Common Fund Doctrine Applies to Illinois Medical Liens

Illinois personal injury lawyers should be aware that on March 4, 2010, the Appellate Court in Holloway v. Dunway, 2010 WL 763918, held that medical providers stautory liens for services rendered (770 ILCS 23/1 et seq.) to an injured person are subject to reduction under common fund doctrine for attorneys fees incurred by plaintiff in obtaining recovery. The Court held and stated:

* if the professional or provider seeks to collect the debt owed to it out of the common fund created by the plaintiffs and their attorneys, the common fund doctrine applies and it is responsible for its proportionate share of attorney fees and costs- 770 ILCS 23/45.
*the common fund doctrine permits a party who creates, preserves, or increases the value of a fund in which others have an ownership interest to be reimbursed from that fund in which others have an ownership interest to be reimbursed from that fund for litigation expenses incurred, including counsel fees. Scholtens v. Schneider, 173 Ill. 2d 375, 385 (1996).
*it is now well established that a litigant or a lawyer who recovers a common fund for the benefit of persons other than himself or his client is entitled to a reasonable attorney fee from the fund as a whole.
*To sustain a claim under the common fund doctrine, the attorney must show that (1) the fund was created as a result of legal services performed by the attorney, (2) the claimant did not participate in the creation of the fund, and (3) the claimant benefited or will benefit from the fund that was created. Bishop v. Bugard, 198 Ill. 2d 495 (2002).
*it is irrelevant that the party who benefits from a lawyer’s services has a right to compensation, be it undifferentiated right of reimbursement or subrogation.
*We believe that by its use of this language, the supreme court intended to, and did, shift the focus away from the relationship between the parties and toward what it called the “real question” of whether the claimant benefited from the lawsuit without contributing to its costs, thereby becoming unjustly enriched. Bishop, 198 Ill. 2d 495, 510. (2002).
*While the hospital’s right to payment may not be dependent on the creation of the fund, its statutory lien is in fact dependent on the creation of the fund, for the lien specifically and expressly attaches only to the common fund. 770 ILCS 23/20.

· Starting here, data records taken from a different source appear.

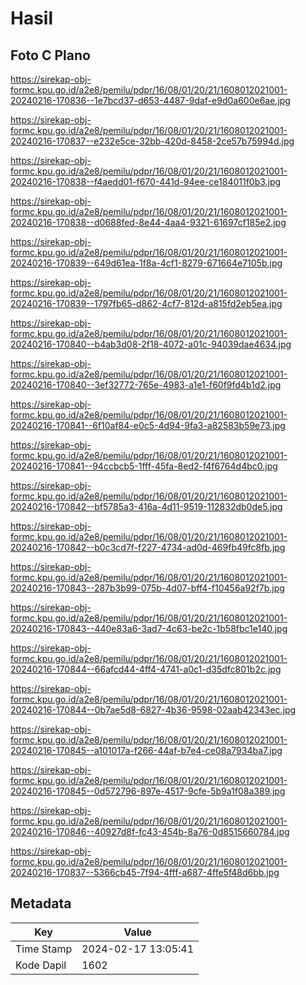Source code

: # Hasil

## Foto C Plano

https://sirekap-obj-formc.kpu.go.id/a2e8/pemilu/pdpr/16/08/01/20/21/1608012021001-20240216-170836--1e7bcd37-d653-4487-9daf-e9d0a600e6ae.jpg

https://sirekap-obj-formc.kpu.go.id/a2e8/pemilu/pdpr/16/08/01/20/21/1608012021001-20240216-170837--e232e5ce-32bb-420d-8458-2ce57b75994d.jpg

https://sirekap-obj-formc.kpu.go.id/a2e8/pemilu/pdpr/16/08/01/20/21/1608012021001-20240216-170838--f4aedd01-f670-441d-94ee-ce184011f0b3.jpg

https://sirekap-obj-formc.kpu.go.id/a2e8/pemilu/pdpr/16/08/01/20/21/1608012021001-20240216-170838--d0688fed-8e44-4aa4-9321-61697cf185e2.jpg

https://sirekap-obj-formc.kpu.go.id/a2e8/pemilu/pdpr/16/08/01/20/21/1608012021001-20240216-170839--649d61ea-1f8a-4cf1-8279-671664e7105b.jpg

https://sirekap-obj-formc.kpu.go.id/a2e8/pemilu/pdpr/16/08/01/20/21/1608012021001-20240216-170839--1797fb65-d862-4cf7-812d-a815fd2eb5ea.jpg

https://sirekap-obj-formc.kpu.go.id/a2e8/pemilu/pdpr/16/08/01/20/21/1608012021001-20240216-170840--b4ab3d08-2f18-4072-a01c-94039dae4634.jpg

https://sirekap-obj-formc.kpu.go.id/a2e8/pemilu/pdpr/16/08/01/20/21/1608012021001-20240216-170840--3ef32772-765e-4983-a1e1-f60f9fd4b1d2.jpg

https://sirekap-obj-formc.kpu.go.id/a2e8/pemilu/pdpr/16/08/01/20/21/1608012021001-20240216-170841--6f10af84-e0c5-4d94-9fa3-a82583b59e73.jpg

https://sirekap-obj-formc.kpu.go.id/a2e8/pemilu/pdpr/16/08/01/20/21/1608012021001-20240216-170841--94ccbcb5-1fff-45fa-8ed2-f4f6764d4bc0.jpg

https://sirekap-obj-formc.kpu.go.id/a2e8/pemilu/pdpr/16/08/01/20/21/1608012021001-20240216-170842--bf5785a3-416a-4d11-9519-112832db0de5.jpg

https://sirekap-obj-formc.kpu.go.id/a2e8/pemilu/pdpr/16/08/01/20/21/1608012021001-20240216-170842--b0c3cd7f-f227-4734-ad0d-469fb49fc8fb.jpg

https://sirekap-obj-formc.kpu.go.id/a2e8/pemilu/pdpr/16/08/01/20/21/1608012021001-20240216-170843--287b3b99-075b-4d07-bff4-f10456a92f7b.jpg

https://sirekap-obj-formc.kpu.go.id/a2e8/pemilu/pdpr/16/08/01/20/21/1608012021001-20240216-170843--440e83a6-3ad7-4c63-be2c-1b58fbc1e140.jpg

https://sirekap-obj-formc.kpu.go.id/a2e8/pemilu/pdpr/16/08/01/20/21/1608012021001-20240216-170844--66afcd44-4ff4-4741-a0c1-d35dfc801b2c.jpg

https://sirekap-obj-formc.kpu.go.id/a2e8/pemilu/pdpr/16/08/01/20/21/1608012021001-20240216-170844--0b7ae5d8-6827-4b36-9598-02aab42343ec.jpg

https://sirekap-obj-formc.kpu.go.id/a2e8/pemilu/pdpr/16/08/01/20/21/1608012021001-20240216-170845--a101017a-f266-44af-b7e4-ce08a7934ba7.jpg

https://sirekap-obj-formc.kpu.go.id/a2e8/pemilu/pdpr/16/08/01/20/21/1608012021001-20240216-170845--0d572796-897e-4517-9cfe-5b9a1f08a389.jpg

https://sirekap-obj-formc.kpu.go.id/a2e8/pemilu/pdpr/16/08/01/20/21/1608012021001-20240216-170846--40927d8f-fc43-454b-8a76-0d8515660784.jpg

https://sirekap-obj-formc.kpu.go.id/a2e8/pemilu/pdpr/16/08/01/20/21/1608012021001-20240216-170837--5366cb45-7f94-4fff-a687-4ffe5f48d6bb.jpg


## Metadata

| Key        | Value               |
| ---------- | ------------------- |
| Time Stamp | 2024-02-17 13:05:41 |
| Kode Dapil | 1602                |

The effect of this decision is that now an injured plaintiff can have the health care providers statutory lien amount (770 ILCS 23/20) reduced by an additional amount, customarily the standard attorney fees of one third. This is only fair and equitable.
This will also have the effect of health care providers submitting their bills to Medicare, Medicaid or an insurance company for payment where they never receive the full amount of their bills. Good news for injured Illinois citizens.